En los últimos tiempos me he aficionado a una serie de televisión con la pasión propia de la infancia. Se da la paradoja de que durante las primeras cuatro temporadas evité ver un solo capítulo porque mis prejuicios me hacían pensar que se trataba de un producto de mercadotecnia a la americana basado en la multiculturalidad y la corrección política, en definitiva: una exhibición de modelos de alta costura venidos a menos. Pero aun admitiendo que en efecto la serie pueda tener algo de spot publicitario a lo Benetton, Lost --porque a ella me refiero-- es mucho más que eso.

No tendría sentido presentarla a sus muchos seguidores, pero para quienes han escuchado vagamente hablar de ella diré que es la recreación del día a día de decenas de pasajeros que han sobrevivido a un accidente de aviación. Los hechos suceden en una isla desierta que, por exigencias del guión, resulta estar más saturada que el camarote de los Hermanos Marx. Es precisamente el guión, pese a sus excesos, su mejor baza. Al contrario que la mayoría de las series televisivas actuales, que apuestan por una cadena de "luegos", Lost está articulada en emocionantes "por consiguientes" que operan con la técnica de atar un cabo y dejar sueltos otros dos.
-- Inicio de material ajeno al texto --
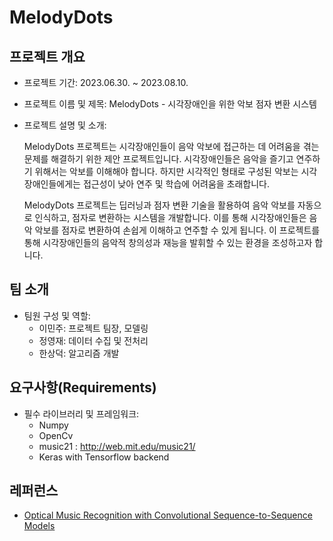 # MelodyDots

## 프로젝트 개요

- 프로젝트 기간: 2023.06.30. ~ 2023.08.10.
- 프로젝트 이름 및 제목: MelodyDots - 시각장애인을 위한 악보 점자 변환 시스템
- 프로젝트 설명 및 소개: 

  MelodyDots 프로젝트는 시각장애인들이 음악 악보에 접근하는 데 어려움을 겪는 문제를 해결하기 위한 제안 프로젝트입니다. 시각장애인들은 음악을 즐기고 연주하기 위해서는 악보를 이해해야 합니다. 하지만 시각적인 형태로 구성된 악보는 시각장애인들에게는 접근성이 낮아 연주 및 학습에 어려움을 초래합니다.

  MelodyDots 프로젝트는 딥러닝과 점자 변환 기술을 활용하여 음악 악보를 자동으로 인식하고, 점자로 변환하는 시스템을 개발합니다. 이를 통해 시각장애인들은 음악 악보를 점자로 변환하여 손쉽게 이해하고 연주할 수 있게 됩니다. 이 프로젝트를 통해 시각장애인들의 
  음악적 창의성과 재능을 발휘할 수 있는 환경을 조성하고자 합니다.

## 팀 소개

- 팀원 구성 및 역할:
  - 이민주: 프로젝트 팀장, 모델링
  - 정영재: 데이터 수집 및 전처리
  - 한상덕: 알고리즘 개발

## 요구사항(Requirements)

- 필수 라이브러리 및 프레임워크:
  - Numpy
  - OpenCv
  - music21 : http://web.mit.edu/music21/
  - Keras with Tensorflow backend

## 레퍼런스

- [Optical Music Recognition with Convolutional Sequence-to-Sequence Models](https://arxiv.org/pdf/1707.04877v1.pdf)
Los supervivientes de Lost no difieren mucho del ciudadano medio. La gran diferencia es que ellos se saben supervivientes y nosotros nos creemos en tierra firme. Quizá por eso me resulta tan interesante la serie: su naufragio les obliga a plantearse ciertas dudas existenciales que el ciudadano de a pie, en un mecanismo de autodefensa, suele dejar aparcado en el atribulado baúl del subconsciente.